YOUR INSTRUCTIONS:
Wherever "WebUI" turns up in the entries, copy out the line that holds it.

PROVIDED RECORDS:

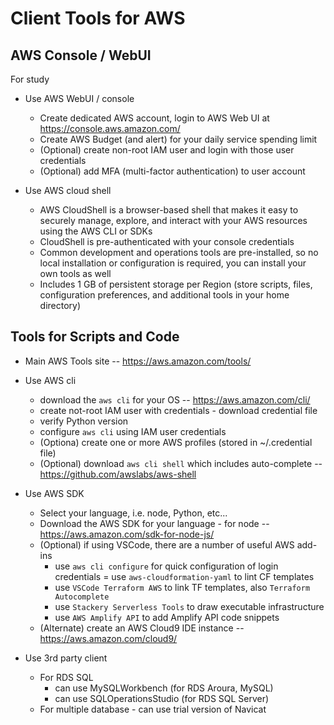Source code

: # Client Tools for AWS

## AWS Console / WebUI

For study
- Use AWS WebUI / console
    - Create dedicated AWS account, login to AWS Web UI at https://console.aws.amazon.com/
    - Create AWS Budget (and alert) for your daily service spending limit
    - (Optional) create non-root IAM user and login with those user credentials
    - (Optional) add MFA (multi-factor authentication) to user account 
    
 - Use AWS cloud shell
    - AWS CloudShell is a browser-based shell that makes it easy to securely manage, explore, and interact with your AWS resources using the AWS CLI or SDKs
    - CloudShell is pre-authenticated with your console credentials
    - Common development and operations tools are pre-installed, so no local installation or configuration is required, you can install your own tools as well
    - Includes 1 GB of persistent storage per Region (store scripts, files, configuration preferences, and additional tools in your home directory)

## Tools for Scripts and Code

- Main AWS Tools site -- https://aws.amazon.com/tools/

- Use AWS cli
    - download the `aws cli` for your OS -- https://aws.amazon.com/cli/
    - create not-root IAM user with credentials - download credential file
    - verify Python version 
    - configure `aws cli` using IAM user credentials
    - (Optiona) create one or more AWS profiles (stored in ~/.credential file)
    - (Optional) download `aws cli shell` which includes auto-complete -- https://github.com/awslabs/aws-shell

- Use AWS SDK
    - Select your language, i.e. node, Python, etc...
    - Download the AWS SDK for your language - for node -- https://aws.amazon.com/sdk-for-node-js/
    - (Optional) if using VSCode, there are a number of useful AWS add-ins
        - use `aws cli configure` for quick configuration of login credentials
        = use `aws-cloudformation-yaml` to lint CF templates
        - use `VSCode Terraform AWS` to link TF templates, also `Terraform Autocomplete`
        - use `Stackery Serverless Tools` to draw executable infrastructure
        - use `AWS Amplify API` to add Amplify API code snippets
    - (Alternate) create an AWS Cloud9 IDE instance -- https://aws.amazon.com/cloud9/

- Use 3rd party client
    - For RDS SQL 
        - can use MySQLWorkbench (for RDS Aroura, MySQL)
        - can use SQLOperationsStudio (for RDS SQL Server)
    - For multiple database - can use trial version of Navicat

YOUR RESPONSE:
## AWS Console / WebUI
- Use AWS WebUI / console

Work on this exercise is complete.